Apple (AAPL): A Look at Management's Guidance

This purpose of this post is to provide some historical data points as a more detailed analysis will be forthcoming in a future write-up. 

The tables below depict Apple's quarterly guidance versus actual results. The tables begin at 2Q13 when Apple began to start providing "real" guidance opposed to low-ball figures that it always exceeded by a wide margin. That guidance reflected the absolute minimum results that management was essentially 100% certain it would achieve. The revised guidance dropped the EPS forecast and added ranges for expected revenue, gross margin, and operating expenses. Most significant change- accuracy. 

Apple exceeded the high-point of its revenue guidance only 4 times (or 33%) for the 12 quarters spanning FY16-FY18. The margin was no higher than 1.5% and roughly averaged 1%. Revenue was on the high-end of guidance for 6, or half of the quarters FY16-FY18, and twice below the midpoint.

FY15 was different story as performance in China and the iPhone 6/6+ surprised everyone. Revenue for 1Q15 exceeded guidance by 12%, yet that margin shrank in the ensuing 3 periods with each period's forecast more accurate than the previous one. Perhaps Apple overshot for 1Q16-2Q16 as it was close to missing revenue entirely. Those have been the only two quarters revenue has come in on the low-end of the forecasted range. Last quarter (1Q19) was the only time Apple failed to reach the low-point of sales guidance. 

In short, it's quite likely that Apple's revenue will be above the midpoint of its guidance, but  exceeding the high-point is not a given. 

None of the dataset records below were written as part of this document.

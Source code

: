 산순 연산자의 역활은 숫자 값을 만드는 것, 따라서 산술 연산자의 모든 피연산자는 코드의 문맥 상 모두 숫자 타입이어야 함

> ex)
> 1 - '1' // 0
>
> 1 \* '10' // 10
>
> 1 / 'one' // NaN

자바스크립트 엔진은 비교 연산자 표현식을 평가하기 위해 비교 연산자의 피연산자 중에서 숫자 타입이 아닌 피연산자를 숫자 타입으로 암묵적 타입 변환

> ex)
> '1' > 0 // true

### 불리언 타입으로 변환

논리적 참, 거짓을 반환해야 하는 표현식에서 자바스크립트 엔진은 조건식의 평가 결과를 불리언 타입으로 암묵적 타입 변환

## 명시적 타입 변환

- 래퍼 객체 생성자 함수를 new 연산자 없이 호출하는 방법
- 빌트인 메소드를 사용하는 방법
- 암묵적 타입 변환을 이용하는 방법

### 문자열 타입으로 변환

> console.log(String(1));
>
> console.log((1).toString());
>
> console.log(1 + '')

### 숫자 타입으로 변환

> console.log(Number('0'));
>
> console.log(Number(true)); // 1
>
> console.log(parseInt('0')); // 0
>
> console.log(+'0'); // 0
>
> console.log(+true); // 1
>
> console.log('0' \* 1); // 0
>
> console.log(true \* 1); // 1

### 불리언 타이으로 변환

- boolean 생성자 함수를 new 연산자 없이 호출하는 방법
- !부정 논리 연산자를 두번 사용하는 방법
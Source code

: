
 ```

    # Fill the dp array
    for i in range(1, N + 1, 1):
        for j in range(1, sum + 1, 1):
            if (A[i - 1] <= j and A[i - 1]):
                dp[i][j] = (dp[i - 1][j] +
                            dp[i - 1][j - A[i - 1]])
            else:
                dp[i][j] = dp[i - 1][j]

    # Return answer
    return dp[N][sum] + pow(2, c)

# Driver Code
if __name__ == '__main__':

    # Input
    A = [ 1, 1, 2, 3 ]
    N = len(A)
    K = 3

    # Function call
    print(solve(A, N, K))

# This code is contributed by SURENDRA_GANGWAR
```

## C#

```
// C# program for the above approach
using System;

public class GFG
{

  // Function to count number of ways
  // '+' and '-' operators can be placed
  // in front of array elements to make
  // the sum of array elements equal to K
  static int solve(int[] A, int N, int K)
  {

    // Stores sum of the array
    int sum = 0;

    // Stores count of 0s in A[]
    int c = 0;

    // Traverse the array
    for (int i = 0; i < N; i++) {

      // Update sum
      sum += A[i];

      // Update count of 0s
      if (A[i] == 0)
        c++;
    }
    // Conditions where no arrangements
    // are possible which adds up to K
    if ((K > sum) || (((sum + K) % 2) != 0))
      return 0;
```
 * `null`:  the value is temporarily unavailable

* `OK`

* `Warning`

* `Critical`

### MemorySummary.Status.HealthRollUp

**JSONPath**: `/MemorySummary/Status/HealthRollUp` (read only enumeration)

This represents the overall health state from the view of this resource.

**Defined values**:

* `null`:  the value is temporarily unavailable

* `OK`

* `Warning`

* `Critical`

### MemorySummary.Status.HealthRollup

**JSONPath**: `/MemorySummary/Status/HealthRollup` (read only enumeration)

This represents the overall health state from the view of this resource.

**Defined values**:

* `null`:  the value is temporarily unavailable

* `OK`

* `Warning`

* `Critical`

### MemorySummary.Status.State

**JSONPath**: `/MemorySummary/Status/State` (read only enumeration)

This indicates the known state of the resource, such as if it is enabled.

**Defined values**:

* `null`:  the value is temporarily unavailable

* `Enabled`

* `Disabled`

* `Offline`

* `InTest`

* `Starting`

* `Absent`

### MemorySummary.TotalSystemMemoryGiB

Revenue guidance is typically a $2B or $3B range, the latter is common for December quarters. Just twice has Apple given a $4B range, which occurred in the last two quarters. The first time, Apple missed by a mile. What does that portend for the results of this quarter   given the revenue is range is $4B again? Does the embarrassment of huge miss last quarter alter management's psychology, or rather its confidence in the outlook provided to investors?  The natural reaction is more conservative guidance- numbers certain to achieve. However, Apple can't be too conservative and low-ball guidance since it will freak the market and the stock will get crushed. 

Take a look at the $59B-$55B revenue guidance Apple provided for this quarter, 2Q19. If we assume guidance is based on management's desire to give numbers low enough it is certain to reach AND also high enough not to shock investors-  wide range of $4B allows it to do both.

What are management's actual expectations? Is Apple really expecting revenue to come in on the low-end between $55B - $57B? But also tacked on and extra $2B to the range making the high end $59B so guidance would not look weak?

Or, does Apple actually expect revenue on the high-end of $58B - $59B but expanded the range down to $55B on the low-end to limit the possibility that it misses revenue guidance entirely? Perhaps a mixture of both, adding $1B to the top and bottom of the range?

I am inclined to believe that Apple is targeting the high-end for 2Q19. The Street expects the same as consensus stands above the midpoint at ~$57.5B. I am expecting 2Q19 revenue to top $58B. While still a 5% Y/Y decline similar to 1Q19, iPad and Mac will benefit from easier Y/Y compares coupled with channel fill from the introduction of new iPad and iMac models.